EXERCISE DIRECTIONS ▸ Return each line of the records below that contains the word "Segmentation".

───── SUPPLIED ENTRIES ─────

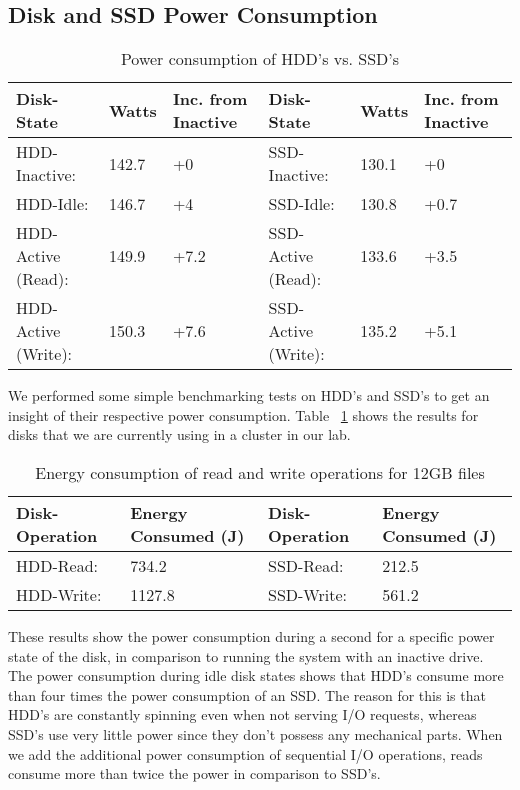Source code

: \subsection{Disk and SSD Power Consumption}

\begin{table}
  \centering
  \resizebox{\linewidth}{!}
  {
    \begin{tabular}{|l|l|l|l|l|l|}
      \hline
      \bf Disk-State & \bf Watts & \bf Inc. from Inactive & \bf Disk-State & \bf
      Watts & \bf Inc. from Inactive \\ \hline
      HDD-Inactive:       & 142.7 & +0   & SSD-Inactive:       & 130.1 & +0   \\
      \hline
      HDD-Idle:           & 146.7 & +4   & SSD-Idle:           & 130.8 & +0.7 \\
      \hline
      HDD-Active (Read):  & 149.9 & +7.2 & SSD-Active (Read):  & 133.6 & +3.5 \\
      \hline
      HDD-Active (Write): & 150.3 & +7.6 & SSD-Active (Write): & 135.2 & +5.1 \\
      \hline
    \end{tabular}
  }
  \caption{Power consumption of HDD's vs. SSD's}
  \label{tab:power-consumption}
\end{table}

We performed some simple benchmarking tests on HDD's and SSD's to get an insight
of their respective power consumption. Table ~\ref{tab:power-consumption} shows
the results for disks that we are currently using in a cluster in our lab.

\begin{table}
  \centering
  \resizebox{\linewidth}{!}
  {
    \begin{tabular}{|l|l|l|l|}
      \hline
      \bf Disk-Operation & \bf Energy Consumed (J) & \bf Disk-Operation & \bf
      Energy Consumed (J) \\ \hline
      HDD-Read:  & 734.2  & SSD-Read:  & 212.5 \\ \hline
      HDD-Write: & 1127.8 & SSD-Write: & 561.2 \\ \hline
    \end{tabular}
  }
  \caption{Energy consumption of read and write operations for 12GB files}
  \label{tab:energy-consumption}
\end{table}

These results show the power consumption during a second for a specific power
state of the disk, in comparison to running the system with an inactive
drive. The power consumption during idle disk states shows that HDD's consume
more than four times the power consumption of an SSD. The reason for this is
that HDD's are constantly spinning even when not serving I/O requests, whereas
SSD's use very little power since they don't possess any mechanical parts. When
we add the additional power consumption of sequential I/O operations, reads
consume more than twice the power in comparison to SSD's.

─────
───── SUPPLIED ENTRIES ─────

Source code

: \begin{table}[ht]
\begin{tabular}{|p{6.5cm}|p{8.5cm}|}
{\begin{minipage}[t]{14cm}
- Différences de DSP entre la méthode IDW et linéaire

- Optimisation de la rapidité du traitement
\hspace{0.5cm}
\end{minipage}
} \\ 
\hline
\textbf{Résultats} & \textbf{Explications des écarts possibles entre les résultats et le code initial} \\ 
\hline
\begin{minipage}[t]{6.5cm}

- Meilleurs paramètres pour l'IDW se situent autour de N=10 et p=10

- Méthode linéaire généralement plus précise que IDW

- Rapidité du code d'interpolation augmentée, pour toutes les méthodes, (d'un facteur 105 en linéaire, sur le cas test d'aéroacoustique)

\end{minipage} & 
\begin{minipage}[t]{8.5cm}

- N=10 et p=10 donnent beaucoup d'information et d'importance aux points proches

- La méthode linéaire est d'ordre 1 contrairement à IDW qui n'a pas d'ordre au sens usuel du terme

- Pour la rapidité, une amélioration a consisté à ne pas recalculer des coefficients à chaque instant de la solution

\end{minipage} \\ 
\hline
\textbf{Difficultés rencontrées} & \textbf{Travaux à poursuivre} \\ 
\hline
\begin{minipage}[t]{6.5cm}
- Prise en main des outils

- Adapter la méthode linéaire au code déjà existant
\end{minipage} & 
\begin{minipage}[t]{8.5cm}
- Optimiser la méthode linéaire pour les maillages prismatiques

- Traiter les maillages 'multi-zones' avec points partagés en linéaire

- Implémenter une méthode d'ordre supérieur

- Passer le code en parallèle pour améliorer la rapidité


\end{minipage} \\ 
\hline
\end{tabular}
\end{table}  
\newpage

─────
───── SUPPLIED ENTRIES ─────

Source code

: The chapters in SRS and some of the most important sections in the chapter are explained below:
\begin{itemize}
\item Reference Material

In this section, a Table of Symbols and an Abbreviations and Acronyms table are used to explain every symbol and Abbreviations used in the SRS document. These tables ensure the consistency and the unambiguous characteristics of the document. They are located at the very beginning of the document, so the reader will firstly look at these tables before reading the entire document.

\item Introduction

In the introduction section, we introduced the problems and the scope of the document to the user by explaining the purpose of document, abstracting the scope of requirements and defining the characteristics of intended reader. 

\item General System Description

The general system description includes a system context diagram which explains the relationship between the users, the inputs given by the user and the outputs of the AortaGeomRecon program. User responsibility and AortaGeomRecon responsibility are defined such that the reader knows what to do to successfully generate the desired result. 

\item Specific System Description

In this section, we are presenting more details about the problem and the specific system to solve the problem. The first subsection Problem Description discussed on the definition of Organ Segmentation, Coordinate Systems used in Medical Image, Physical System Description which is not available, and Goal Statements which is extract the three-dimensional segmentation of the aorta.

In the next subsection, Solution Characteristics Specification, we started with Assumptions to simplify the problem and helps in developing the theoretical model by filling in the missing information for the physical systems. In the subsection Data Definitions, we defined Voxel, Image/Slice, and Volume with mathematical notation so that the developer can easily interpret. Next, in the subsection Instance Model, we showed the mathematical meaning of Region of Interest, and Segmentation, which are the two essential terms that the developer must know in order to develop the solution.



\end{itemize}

─────

RESPONSE AREA ▸
In this section, we are presenting more details about the problem and the specific system to solve the problem. The first subsection Problem Description discussed on the definition of Organ Segmentation, Coordinate Systems used in Medical Image, Physical System Description which is not available, and Goal Statements which is extract the three-dimensional segmentation of the aorta.
In the next subsection, Solution Characteristics Specification, we started with Assumptions to simplify the problem and helps in developing the theoretical model by filling in the missing information for the physical systems. In the subsection Data Definitions, we defined Voxel, Image/Slice, and Volume with mathematical notation so that the developer can easily interpret. Next, in the subsection Instance Model, we showed the mathematical meaning of Region of Interest, and Segmentation, which are the two essential terms that the developer must know in order to develop the solution.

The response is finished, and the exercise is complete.